This conclusion is arguably paradoxical, in that we expect politicians to compete vigorously in elections and then to do their level best to pursue the policies that they believe are best for the country, yet we also expect them to be willing to lose gracefully and peacefully. If you think your opponent is wrong, how can you hand power over to her and allow all that you have accomplished possibly to be undone? Is that not irresponsible, and possibly even immoral?

That tension lies at the heart of our constitutional system, and it has rarely been tested as it is being tested today. As I wrote in that earlier column, it is not at all clear that the system will pass that test next year. Constitutional democracy might already be doomed, to be replaced by a system that Republicans are constructing to keep themselves in power in perpetuity.

How could this happen? What is missing today that saved us before now? Why are Republicans acting with such disdain for their opponents—not just for Democrats, but for all of the people who reject the Republicans’ extreme agenda? The answer, I think, is a surprising one. Republicans lack the trust that one needs to operate in good faith, and their lack of trust replicates itself in nearly every aspect of our current fraught politics.

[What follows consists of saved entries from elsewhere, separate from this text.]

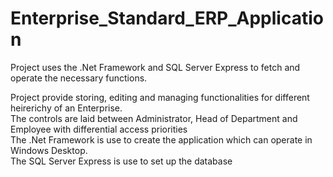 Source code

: # Enterprise_Standard_ERP_Application
Project uses the .Net Framework and SQL Server Express to fetch and operate the necessary functions.


Project provide storing, editing and managing functionalities for different heirerichy of an Enterprise.<br/>
The controls are laid between Administrator, Head of Department and Employee with differential access priorities
</br>
The .Net Framework is use to create the application which can operate in Windows Desktop.
</br>The SQL Server Express is use to set up the database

That is, Republicans have (quite correctly) come to believe that their views are widely unpopular, so they can no longer trust that they will ever regain power if they lose it. And their actions to consolidate and hold onto power, in turn, give everyone else reason to believe that Republicans no longer deserve to be trusted themselves. The result is a death spiral for constitutional democracy.

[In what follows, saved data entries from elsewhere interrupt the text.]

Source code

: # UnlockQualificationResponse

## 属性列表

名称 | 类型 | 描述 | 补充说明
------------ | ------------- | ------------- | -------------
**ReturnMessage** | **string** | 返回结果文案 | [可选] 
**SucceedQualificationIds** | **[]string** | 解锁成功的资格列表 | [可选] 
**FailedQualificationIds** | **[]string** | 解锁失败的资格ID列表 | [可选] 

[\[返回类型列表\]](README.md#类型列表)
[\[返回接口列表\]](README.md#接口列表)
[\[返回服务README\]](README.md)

Why Are the Structural Features of Constitutional Democracy Failing?

When I argue in public lectures, private conversations, and in essays like this one that the U.S. is in danger of losing its constitutional democracy, the most common reaction from even the most partisan Democrats is that “that cannot happen here.” When pressed, they argue that our “system” is simply too strong to allow even someone as brazen as Donald Trump to bring it down.

But what is that system, and how is it supposed to be self-preserving? One superficial answer is that we have a written Constitution, and the words of the founders constrain current actors in ways that will allow the system to perpetuate itself.

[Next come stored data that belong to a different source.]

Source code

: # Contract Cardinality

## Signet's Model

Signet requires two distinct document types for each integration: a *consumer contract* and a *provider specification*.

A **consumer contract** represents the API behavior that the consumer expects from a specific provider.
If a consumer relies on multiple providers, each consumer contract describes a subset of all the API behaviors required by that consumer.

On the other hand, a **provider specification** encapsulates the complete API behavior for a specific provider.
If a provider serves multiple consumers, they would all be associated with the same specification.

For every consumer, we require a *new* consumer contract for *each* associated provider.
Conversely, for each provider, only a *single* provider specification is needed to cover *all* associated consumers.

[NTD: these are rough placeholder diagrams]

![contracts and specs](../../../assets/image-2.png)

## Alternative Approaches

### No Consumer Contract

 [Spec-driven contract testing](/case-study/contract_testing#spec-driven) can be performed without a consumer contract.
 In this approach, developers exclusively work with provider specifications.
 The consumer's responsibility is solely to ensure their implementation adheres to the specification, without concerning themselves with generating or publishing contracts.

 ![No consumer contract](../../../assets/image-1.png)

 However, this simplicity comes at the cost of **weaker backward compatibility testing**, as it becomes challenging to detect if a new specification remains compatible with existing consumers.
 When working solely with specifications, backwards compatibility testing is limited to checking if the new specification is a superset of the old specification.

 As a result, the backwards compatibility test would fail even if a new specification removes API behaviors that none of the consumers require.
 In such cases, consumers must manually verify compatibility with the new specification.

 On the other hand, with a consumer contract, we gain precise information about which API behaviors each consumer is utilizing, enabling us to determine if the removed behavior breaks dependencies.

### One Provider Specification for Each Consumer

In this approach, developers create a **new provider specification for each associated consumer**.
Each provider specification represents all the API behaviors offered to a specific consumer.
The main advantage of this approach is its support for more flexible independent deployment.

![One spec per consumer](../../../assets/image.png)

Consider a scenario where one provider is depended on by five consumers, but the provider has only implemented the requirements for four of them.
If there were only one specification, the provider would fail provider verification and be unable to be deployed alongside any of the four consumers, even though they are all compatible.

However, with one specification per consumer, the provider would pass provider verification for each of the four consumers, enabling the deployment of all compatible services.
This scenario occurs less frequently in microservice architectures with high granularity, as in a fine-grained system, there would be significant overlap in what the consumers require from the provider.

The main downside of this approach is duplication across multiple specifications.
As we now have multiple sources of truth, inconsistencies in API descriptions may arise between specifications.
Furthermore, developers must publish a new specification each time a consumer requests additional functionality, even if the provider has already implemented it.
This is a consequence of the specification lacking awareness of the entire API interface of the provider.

The reason that such a belief is superficial, of course, is that even the most brutal dictatorships can hide behind beautifully written official documents. The former Soviet Union, on paper, looked like an ideal form of government. I say this not about that country’s economic system, where economic collectivism could be described in ways that ignored its own internal contradictions, but about the political system, which looked to be truly enlightened—but most definitely was not.

On the opposite side of the coin, the United Kingdom famously operated for centuries without a written constitution yet has been a model of freedom and stability—at least until the current Brexit-related rolling catastrophe, which shows that both written and unwritten constitutions might be not worth the paper that they are (or are not) printed on.

The point is that the limitations on the abuse of political power that constitutions represent—that is, the rules that say to elected leaders, “You have these powers, but not those powers”—are meaningful only if the politicians with power either respect those limits and thus refuse to exceed them, or other people are able to stop the politicians who seek to ignore their constitutional limits.

We used to see both parties in the U.S. (and, for that matter, in the U.K.) refuse to walk up to various lines. It was never contemplated, for example, that the Senate would ever want to change its filibuster rule, because it was impossible to imagine a party abusing the filibuster as the Republicans did under Senator Mitch McConnell’s cynical leadership during the Obama presidency.

Similarly, it was never even imaginable that a party would simply refuse to consider a president’s nominee to the Supreme Court, so we did not have anything written down to guide us when McConnell and his party decided to pretend that the 2012 election did not give President Obama the legitimate right to nominate a replacement during an election year.

What a Politician Must Do to Respect the Constitution

Republican power plays are now depressingly commonplace, and Trump thus faced no pushback from Republicans when he announced that, for example, he would ignore the law and accept foreign assistance (again) to help him win an election. He even mocks the idea that anyone would show the kind of self-restraint needed to report a foreign agent who offered assistance.

But society—much less the political and legal systems—cannot work unless people are willing to pass up opportunities for illicit gain. I was recently at a conference in Cambridge, England, and it was notable that people at pubs and restaurants would leave their bags and coats at their tables when going to the “loo.” They acted on an unexamined trust that their society was safe in that regard.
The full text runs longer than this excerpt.